=== Begin Enclosure ===

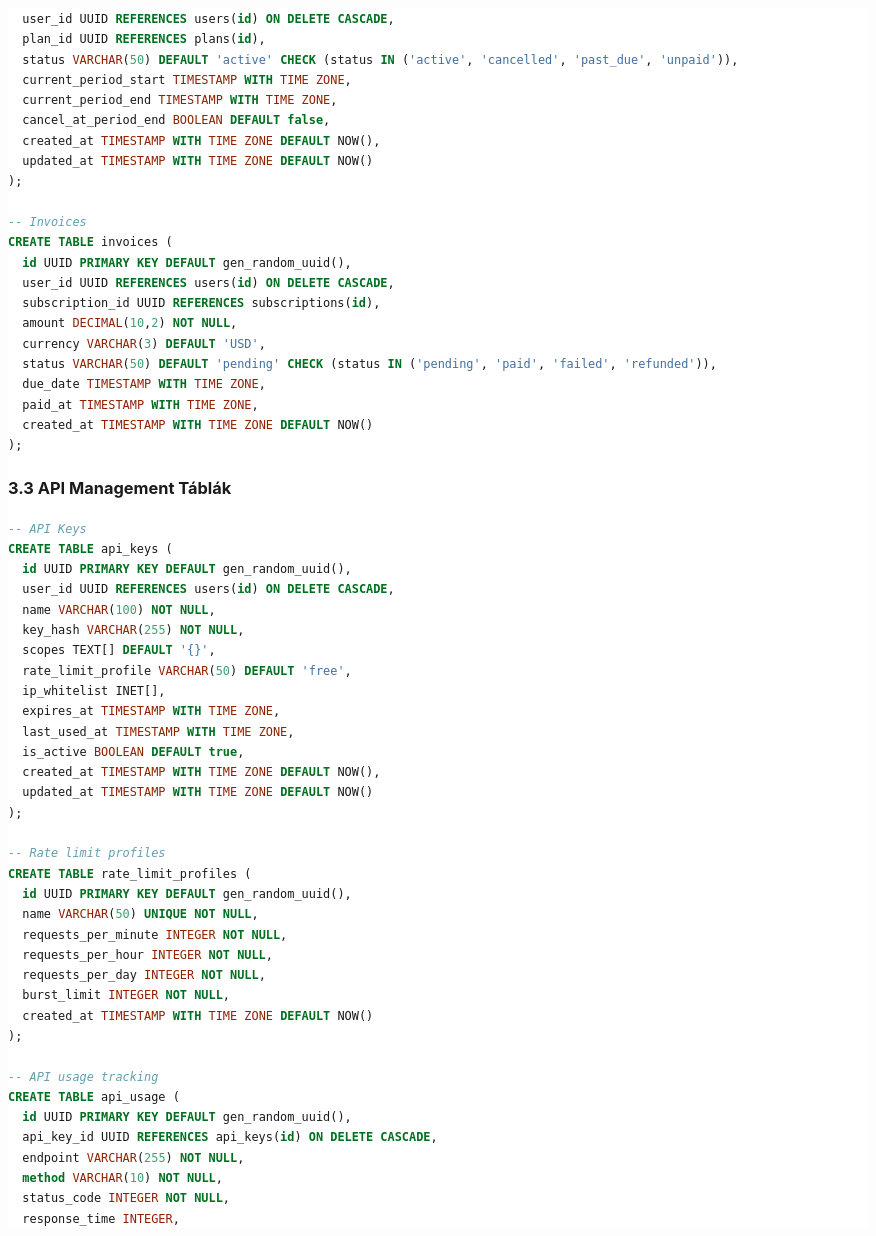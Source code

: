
 ```sql
  user_id UUID REFERENCES users(id) ON DELETE CASCADE,
  plan_id UUID REFERENCES plans(id),
  status VARCHAR(50) DEFAULT 'active' CHECK (status IN ('active', 'cancelled', 'past_due', 'unpaid')),
  current_period_start TIMESTAMP WITH TIME ZONE,
  current_period_end TIMESTAMP WITH TIME ZONE,
  cancel_at_period_end BOOLEAN DEFAULT false,
  created_at TIMESTAMP WITH TIME ZONE DEFAULT NOW(),
  updated_at TIMESTAMP WITH TIME ZONE DEFAULT NOW()
);

-- Invoices
CREATE TABLE invoices (
  id UUID PRIMARY KEY DEFAULT gen_random_uuid(),
  user_id UUID REFERENCES users(id) ON DELETE CASCADE,
  subscription_id UUID REFERENCES subscriptions(id),
  amount DECIMAL(10,2) NOT NULL,
  currency VARCHAR(3) DEFAULT 'USD',
  status VARCHAR(50) DEFAULT 'pending' CHECK (status IN ('pending', 'paid', 'failed', 'refunded')),
  due_date TIMESTAMP WITH TIME ZONE,
  paid_at TIMESTAMP WITH TIME ZONE,
  created_at TIMESTAMP WITH TIME ZONE DEFAULT NOW()
);
```

### 3.3 API Management Táblák

```sql
-- API Keys
CREATE TABLE api_keys (
  id UUID PRIMARY KEY DEFAULT gen_random_uuid(),
  user_id UUID REFERENCES users(id) ON DELETE CASCADE,
  name VARCHAR(100) NOT NULL,
  key_hash VARCHAR(255) NOT NULL,
  scopes TEXT[] DEFAULT '{}',
  rate_limit_profile VARCHAR(50) DEFAULT 'free',
  ip_whitelist INET[],
  expires_at TIMESTAMP WITH TIME ZONE,
  last_used_at TIMESTAMP WITH TIME ZONE,
  is_active BOOLEAN DEFAULT true,
  created_at TIMESTAMP WITH TIME ZONE DEFAULT NOW(),
  updated_at TIMESTAMP WITH TIME ZONE DEFAULT NOW()
);

-- Rate limit profiles
CREATE TABLE rate_limit_profiles (
  id UUID PRIMARY KEY DEFAULT gen_random_uuid(),
  name VARCHAR(50) UNIQUE NOT NULL,
  requests_per_minute INTEGER NOT NULL,
  requests_per_hour INTEGER NOT NULL,
  requests_per_day INTEGER NOT NULL,
  burst_limit INTEGER NOT NULL,
  created_at TIMESTAMP WITH TIME ZONE DEFAULT NOW()
);

-- API usage tracking
CREATE TABLE api_usage (
  id UUID PRIMARY KEY DEFAULT gen_random_uuid(),
  api_key_id UUID REFERENCES api_keys(id) ON DELETE CASCADE,
  endpoint VARCHAR(255) NOT NULL,
  method VARCHAR(10) NOT NULL,
  status_code INTEGER NOT NULL,
  response_time INTEGER,
```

=== End Enclosure ===

_EXERCISE DESCRIPTION:_ The lines to return are those in the entries above that include "TIMESTAMP".

_TASK RESPONSE:_
  current_period_start TIMESTAMP WITH TIME ZONE,
  current_period_end TIMESTAMP WITH TIME ZONE,
  created_at TIMESTAMP WITH TIME ZONE DEFAULT NOW(),
  updated_at TIMESTAMP WITH TIME ZONE DEFAULT NOW()
  due_date TIMESTAMP WITH TIME ZONE,
  paid_at TIMESTAMP WITH TIME ZONE,
  created_at TIMESTAMP WITH TIME ZONE DEFAULT NOW()
  expires_at TIMESTAMP WITH TIME ZONE,
  last_used_at TIMESTAMP WITH TIME ZONE,
  created_at TIMESTAMP WITH TIME ZONE DEFAULT NOW(),
  updated_at TIMESTAMP WITH TIME ZONE DEFAULT NOW()
  created_at TIMESTAMP WITH TIME ZONE DEFAULT NOW()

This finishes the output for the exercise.